Shout, The (1978)

The Shout (1978), directed by Jerzy Skolimowski.

A fine summer day, perfect weather for a cricket match at the mental hospital. Typically, when they are all in white uniforms it is hard to know the patients from the staff. It is a fine line between eccentric and nutty.

A patient (is he? didn't he ride up on a motorcycle?) in the scoring booth relates a tale to "Robert Graves", author of the original short story, who of course insists it is all true. The patient also says his story is true, but that he tells it differently each time.

It is about a magic man intruding into a troubled marriage in that local town. Of how souls can exist outside the body and live in stones in the dunes on the beach. Of being able to get inside dreams and manipulate people when you steal something from them. Of the "death shout" he learned when living with an Aborigine tribe in Australia.

He is an unreliable narrator; we know he is the magic man, but are the other people ones we have seen outside of the story?

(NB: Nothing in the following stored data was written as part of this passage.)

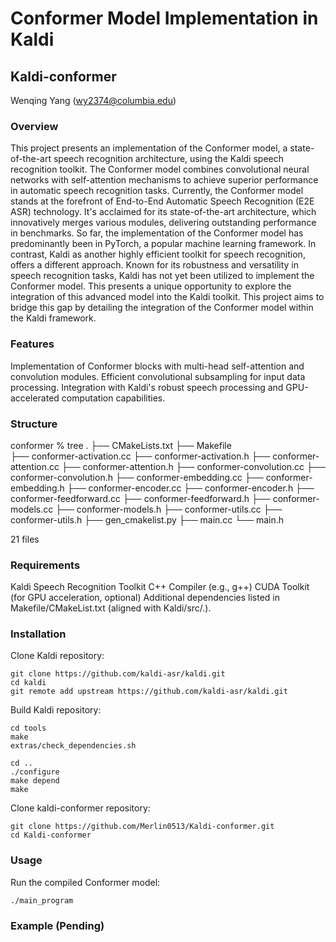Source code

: # Conformer Model Implementation in Kaldi

## Kaldi-conformer

Wenqing Yang (wy2374@columbia.edu)

### Overview

This project presents an implementation of the Conformer model, a state-of-the-art speech recognition architecture, using the Kaldi speech recognition toolkit. The Conformer model combines convolutional neural networks with self-attention mechanisms to achieve superior performance in automatic speech recognition tasks. Currently, the Conformer model stands at the forefront of End-to-End Automatic Speech Recognition (E2E ASR) technology. It's acclaimed for its state-of-the-art architecture, which innovatively merges various modules, delivering outstanding performance in benchmarks. So far, the implementation of the Conformer model has predominantly been in PyTorch, a popular machine learning framework. In contrast, Kaldi as another highly efficient toolkit for speech recognition, offers a different approach. Known for its robustness and versatility in speech recognition tasks, Kaldi has not yet been utilized to implement the Conformer model. This presents a unique opportunity to explore the integration of this advanced model into the Kaldi toolkit. This project aims to bridge this gap by detailing the integration of the Conformer model within the Kaldi framework.

### Features

Implementation of Conformer blocks with multi-head self-attention and convolution modules.
Efficient convolutional subsampling for input data processing.
Integration with Kaldi's robust speech processing and GPU-accelerated computation capabilities.

### Structure

conformer % tree
.
├── CMakeLists.txt
├── Makefile    
├── conformer-activation.cc
├── conformer-activation.h
├── conformer-attention.cc
├── conformer-attention.h
├── conformer-convolution.cc
├── conformer-convolution.h
├── conformer-embedding.cc
├── conformer-embedding.h
├── conformer-encoder.cc
├── conformer-encoder.h
├── conformer-feedforward.cc
├── conformer-feedforward.h
├── conformer-models.cc
├── conformer-models.h
├── conformer-utils.cc
├── conformer-utils.h
├── gen_cmakelist.py
├── main.cc
└── main.h

21 files

### Requirements

Kaldi Speech Recognition Toolkit 
C++ Compiler (e.g., g++)
CUDA Toolkit (for GPU acceleration, optional)
Additional dependencies listed in Makefile/CMakeList.txt (aligned with Kaldi/src/.).

### Installation

Clone Kaldi repository:

```
git clone https://github.com/kaldi-asr/kaldi.git
cd kaldi
git remote add upstream https://github.com/kaldi-asr/kaldi.git
```

Build Kaldi repository:

```
cd tools
make
extras/check_dependencies.sh

cd ..
./configure
make depend
make
```

Clone kaldi-conformer repository:
```
git clone https://github.com/Merlin0513/Kaldi-conformer.git
cd Kaldi-conformer
```

### Usage

Run the compiled Conformer model:
```
./main_program
```

### Example (Pending)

This is classified as "horror", and it is in that psychological art-film sense. Made from Robert Graves' early short story, also weirdly dreamlike and metaphysically disorienting. It won an award at Cannes and was never heard of again.

Talented leads: Alan Bates, John Hurt, Susannah York. Great support from Robert Stephens and Tim Curry. Early role for Jim Broadbent who strips down to a jockstrap when a storm hits the cricket pitch.

Small part for Carol Drinkwater, best known for All Creatures Great and Small. I confess I also remember her as the nurse who got her boobs out at the end of A Clockwork Orange (1971).

Available as a region B Blu-ray from Network in the UK. The commentary track is by two film buffs who say "We're called when they can't get anyone else. We don't analyze the movies, we just footnote them".

It's an excited wide-ranging commentary with many links to careers, literature and other films. They talk about the director's work with Polanski and some of his other films, but not Deep End (1970), my favorite of his so far.